Default value is PERIODIC_TIMEOUT (30s), matching current hard-coded
behavior.

Motivation
----------
The slurmctld background thread currently uses the hard-coded
PERIODIC_TIMEOUT (30s) for the periodic timelimit / reservation /
node-timer checks. In cloud-burst configurations this is the dominant
latency between a node finishing POWERING_UP / registering and a queued
CONFIGURING job actually transitioning to RUNNING.

Allowing operators to tune this interval (e.g. to 2-5s in cloud
deployments) significantly reduces tail latency for short jobs against
on-demand nodes, without requiring patching.

Implementation
--------------
- New SlurmctldParameters key:
    periodic_check_interval=#
- New helper get_periodic_check_interval() in src/slurmctld/controller.c
  caches the parsed value until slurm_conf.last_update changes.
- Three existing call sites updated to use the helper instead of the
  PERIODIC_TIMEOUT literal:
    _slurmctld_background()      (controller.c)
    job_time_limit()             (job_mgr.c)
    send_job_warn_signal()       (job_mgr.c)
- Documentation:
    doc/html/power_save.shtml
    doc/man/man5/slurm.conf.5
- Testsuite:
    testsuite/python/tests/test_141_1.py
    new test_periodic_check_interval() validating that lowering the
    interval advances a CONFIGURING job after node registration.

Testing
-------
- Built and ran against slurm-24.11.5 (Debian 13 package 24.11.5-4).
- Verified default behavior unchanged when option is omitted.
- Verified test_141_1.py passes with periodic_check_interval=2.

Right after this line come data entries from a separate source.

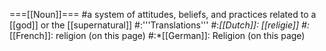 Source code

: ===[[Noun]]===
#a system of attitudes, beliefs, and practices related to a [[god]] or the [[supernatural]]
#:'''Translations'''
#:*[[Dutch]]: [[religie]]
#:*[[French]]: religion (on this page)
#:*[[German]]: Religion (on this page)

Signed-off-by included in the attached patch.

DCO acknowledged.
Comment 1 Dmitri 2026-05-27 20:28:52 MDT
Note: this was built against 24.11.5; I selected 26.11.x for the
Version field per CONTRIBUTING.md targeting master for new
functionality. The change is small (one helper + three call sites +
docs + test). Happy to rebase onto current master on request.
Comment 2 Dmitri 2026-05-27 21:36:33 MDT
Controlled A/B on the same node (nyc1), same workflow, Debian 13,
24.11.5-4+periodiccheck1:

  periodic_check_interval=2   -> registration-to-RUNNING = 1s
  periodic_check_interval=30  -> registration-to-RUNNING = 14s

The 14s (not 30s) is expected: the background loop is not anchored to
node registration, so the post-registration penalty is "time until the
next periodic pass", bounded above by the interval. Logs for the 30s
case:

  23:20:48 Node nyc1 now responding
  23:21:03 job_time_limit: Configuration for JobId=125 complete

These figures isolate the Slurm controller-side overhead only - the
HW+OS wake/boot/register path is separate and unaffected by this option.

Use case beyond cloud-burst: on-prem clusters that suspend idle nodes
and resume via WoL. The wake/boot/register path is already fast; the
remaining delay is purely controller-side, where the job waits up to one
periodic_check_interval for the next background pass. This option lets
that software-side gap match the already-fast wake, so quick WoL resume
yields a quick job start.
Comment 3 Dmitri 2026-05-28 01:22:37 MDT
Also submitted as GH PR #200 (per updated CONTRIBUTING.md, which now accepts PRs); Debian downstream tracked at #1138083.